Dean giggled, giving it away.

Ryan looked past the couple, out through the dark, empty doorway. “Storm might be passing away,” he said. “Be worth us trying to get some sleep, good and early. Get moving then, before first light.”

So the party of nine wrapped themselves in blankets and settled down by the smoldering embers of the fire.

Well before dawn, two of them would be dead.

Chapter Seventeen

Trader stirred and muttered to himself, trapped deep in midnight sleep.

It had been a long time before the warm darkness had finally spun its web over his brain. Every week that crept past, it seemed that his sleep pattern was more and more disturbed. He was either sitting up at three in the morning, locked into the dark night of his soul, staring into the smoldering embers of their fire, or he was crashing out, with the evening sun hardly dipped over to the west, beyond the Cific.

Even while his eyes closed, the battle was nowhere near finished for him.

The Trader had always prided himself on being a man who never ever dreamed, or never had any dream that caused him a moment’s concern.

“Dreams are weakness,” he used to say, when he ran the two large war wags into every corner of Deathlands, when even the most powerful baron would hesitate to alienate the Trader.

Everyone knew that if you crossed any of Trader’s men or women, then you were crossing the grizzled leader as well. And he’d come looking for you, with his famous battered Armalite in his arms, like the avenging Angel of Death Incarnate.

He used to boast that he had no enemies. At least, he had no enemies still living.

At his side, deeply asleep, Abe twitched and rolled onto his back, hands cupped protectively around his groin.
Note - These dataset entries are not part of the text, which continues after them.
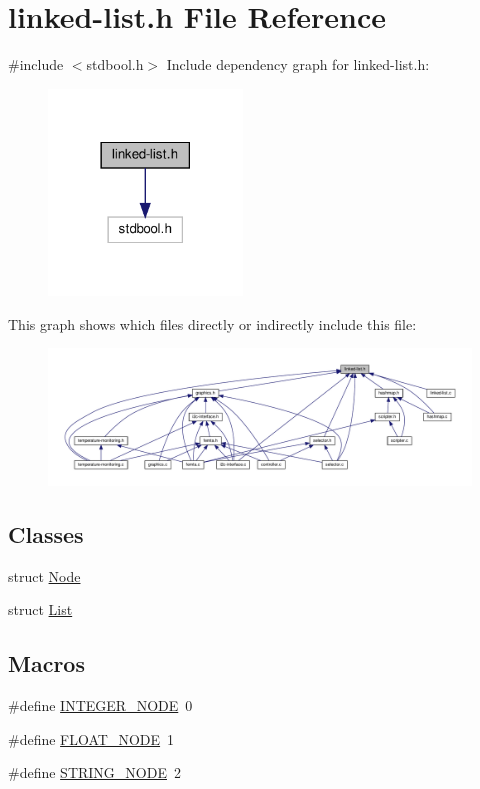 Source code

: \hypertarget{linked-list_8h}{}\section{linked-\/list.h File Reference}
\label{linked-list_8h}
{\ttfamily \#include $<$stdbool.\+h$>$}\newline
Include dependency graph for linked-\/list.h\+:\nopagebreak
\begin{figure}[H]
\begin{center}
\leavevmode
\includegraphics[width=146pt]{linked-list_8h__incl}
\end{center}
\end{figure}
This graph shows which files directly or indirectly include this file\+:
\nopagebreak
\begin{figure}[H]
\begin{center}
\leavevmode
\includegraphics[width=350pt]{linked-list_8h__dep__incl}
\end{center}
\end{figure}
\subsection*{Classes}
\begin{DoxyCompactItemize}
\item 
struct \hyperlink{structNode}{Node}
\item 
struct \hyperlink{structList}{List}
\end{DoxyCompactItemize}
\subsection*{Macros}
\begin{DoxyCompactItemize}
\item 
\#define \hyperlink{linked-list_8h_a38009bdae1680b572de252ce6efc72e3}{I\+N\+T\+E\+G\+E\+R\+\_\+\+N\+O\+DE}~0
\item 
\#define \hyperlink{linked-list_8h_ac7657356b9d25f27a814e9e5d7ae3d72}{F\+L\+O\+A\+T\+\_\+\+N\+O\+DE}~1
\item 
\#define \hyperlink{linked-list_8h_a6b6ad317b09a9ef8f68619bf862289d6}{S\+T\+R\+I\+N\+G\+\_\+\+N\+O\+DE}~2
\end{DoxyCompactItemize}
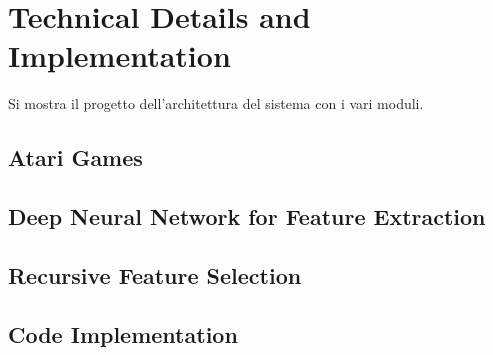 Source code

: \chapter{Technical Details and Implementation}
\label{ch5_arch}
\thispagestyle{empty}

\vspace{0.5cm}

\noindent Si mostra il progetto dell'architettura del sistema con i vari moduli.

\section{Atari Games}

\section{Deep Neural Network for Feature Extraction}

\section{Recursive Feature Selection}

\section{Code Implementation}

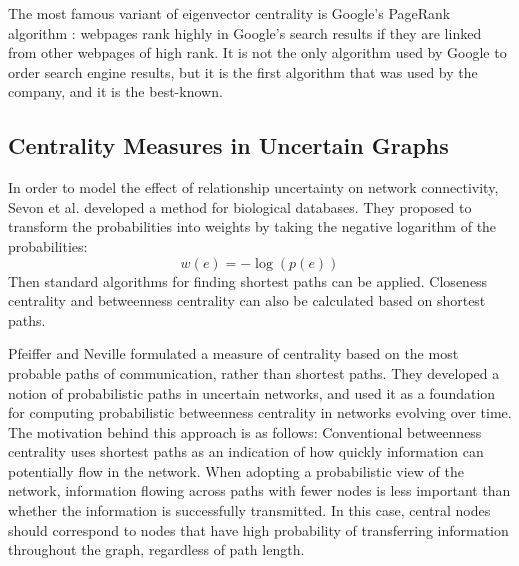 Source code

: \documentclass[\main/thesis.tex]{subfiles}
\begin{document}
The most famous variant of eigenvector centrality is Google's PageRank algorithm \cite{page1999pagerank}: webpages rank highly in Google’s search results if they are linked from other webpages of high rank. It is not the only algorithm used by Google to order search engine results, but it is the first algorithm that was used by the company, and it is the best-known.

\subsection{Centrality Measures in Uncertain Graphs}
In order to model the effect of relationship uncertainty on network connectivity, Sevon et al. \cite{sevon2006link} developed a method for biological databases. They proposed to transform the probabilities into weights by taking the negative logarithm of the probabilities:
\begin{equation}
w(e) = -\log(p(e))
\end{equation}
Then standard algorithms for finding shortest paths can be applied. Closeness centrality and betweenness centrality can also be calculated based on shortest paths.

Pfeiffer and Neville \cite{pfeiffer2010probabilistic} formulated a measure of centrality based on the most probable paths of communication, rather than shortest paths. They developed a notion of probabilistic paths in uncertain networks, and used it as a foundation for computing probabilistic betweenness centrality in networks evolving over time. The motivation behind this approach is as follows: Conventional betweenness centrality uses shortest paths as an indication of how quickly information can potentially flow in the network. When adopting a probabilistic view of the network, information flowing across paths with fewer nodes is less important than whether the information is successfully transmitted. In this case, central nodes should correspond to nodes that have high probability of transferring information throughout the graph, regardless of path length.
\end{document}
Trader was sliding helplessly into the same dream that had been plaguing him for several weeks now. More or less since his ex-gunner had tracked him down in the far Northwest, bringing back memories of one-eyed Cawdor and the pale and laconic Dix, memories that he’d really believed were buried forever.

The memories had formed the backdrop for the repetitive dream that was now composing itself from the broken shards of the tranquil mirror of sleepa primitive landscape, barren and wild. Volcanic rocks had been twisted and sheared into myriad bizarre, glass-edged shapes. Walking was extremely difficult. Driving was impossible.

The two wags had been left behind. Trader couldn’t quite recall where they were.

In the darkness of their campsite, Trader’s lips moved, the words hardly disturbing the night air. “Deathlands is my land,” he said.

He was wearing steel-toed combat boots, but the razored rocks had cut them apart. His feet were hot, sore, blistered. The sky was a dome of beaten copper, with the sun like molten gold, hanging at its center.

Trader knew that Ryan and J.B. were with him, following close behind, letting him break the trail for them. They rode on his back, sucking at his power, trying to drain him of his life force, so that they could usurp his authority and leave him to die in the shimmering oven.

He paused and stared around. There was a glistening expanse of cracked salt flats a quarter mile ahead of him. The heat distorted everything, but Trader thought that he could make out some mountains, their jagged peaks tipped with snow. How far away? Ten miles? Hundred miles?

Ryan and J.B. were behind him.

Trader turned.

Salt flats. And snow-topped mountains, an eternity away from him.

No sign of Ryan and J.B.

Trader completed the circle.

It was the same every which way he looked.

“Why don’t you boys come alongside?” he said. But his throat was dry, his blackened tongue swollen like an old piece of sunbaked harness. He tried to swallow, but his spittle had become fine red dust.